[Prompt]: Would you output the whole of the data exactly?

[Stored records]
--- START ---

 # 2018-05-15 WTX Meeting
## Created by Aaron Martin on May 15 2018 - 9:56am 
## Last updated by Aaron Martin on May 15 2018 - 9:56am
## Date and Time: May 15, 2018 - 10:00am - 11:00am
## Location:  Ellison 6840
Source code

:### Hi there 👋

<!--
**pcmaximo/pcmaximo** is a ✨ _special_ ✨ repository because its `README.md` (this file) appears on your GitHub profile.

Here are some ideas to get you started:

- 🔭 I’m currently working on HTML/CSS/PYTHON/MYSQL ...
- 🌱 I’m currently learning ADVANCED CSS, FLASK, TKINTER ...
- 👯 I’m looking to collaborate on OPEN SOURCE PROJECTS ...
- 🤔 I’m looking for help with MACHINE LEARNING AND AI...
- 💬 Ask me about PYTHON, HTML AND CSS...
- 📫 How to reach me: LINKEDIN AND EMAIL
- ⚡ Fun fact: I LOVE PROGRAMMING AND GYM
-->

--- END ---

[Solution to the exercise]:
 # 2018-05-15 WTX Meeting
## Created by Aaron Martin on May 15 2018 - 9:56am 
## Last updated by Aaron Martin on May 15 2018 - 9:56am
## Date and Time: May 15, 2018 - 10:00am - 11:00am
## Location:  Ellison 6840
Source code

:### Hi there 👋

<!--
**pcmaximo/pcmaximo** is a ✨ _special_ ✨ repository because its `README.md` (this file) appears on your GitHub profile.

Here are some ideas to get you started:

- 🔭 I’m currently working on HTML/CSS/PYTHON/MYSQL ...
- 🌱 I’m currently learning ADVANCED CSS, FLASK, TKINTER ...
- 👯 I’m looking to collaborate on OPEN SOURCE PROJECTS ...
- 🤔 I’m looking for help with MACHINE LEARNING AND AI...
- 💬 Ask me about PYTHON, HTML AND CSS...
- 📫 How to reach me: LINKEDIN AND EMAIL
- ⚡ Fun fact: I LOVE PROGRAMMING AND GYM
-->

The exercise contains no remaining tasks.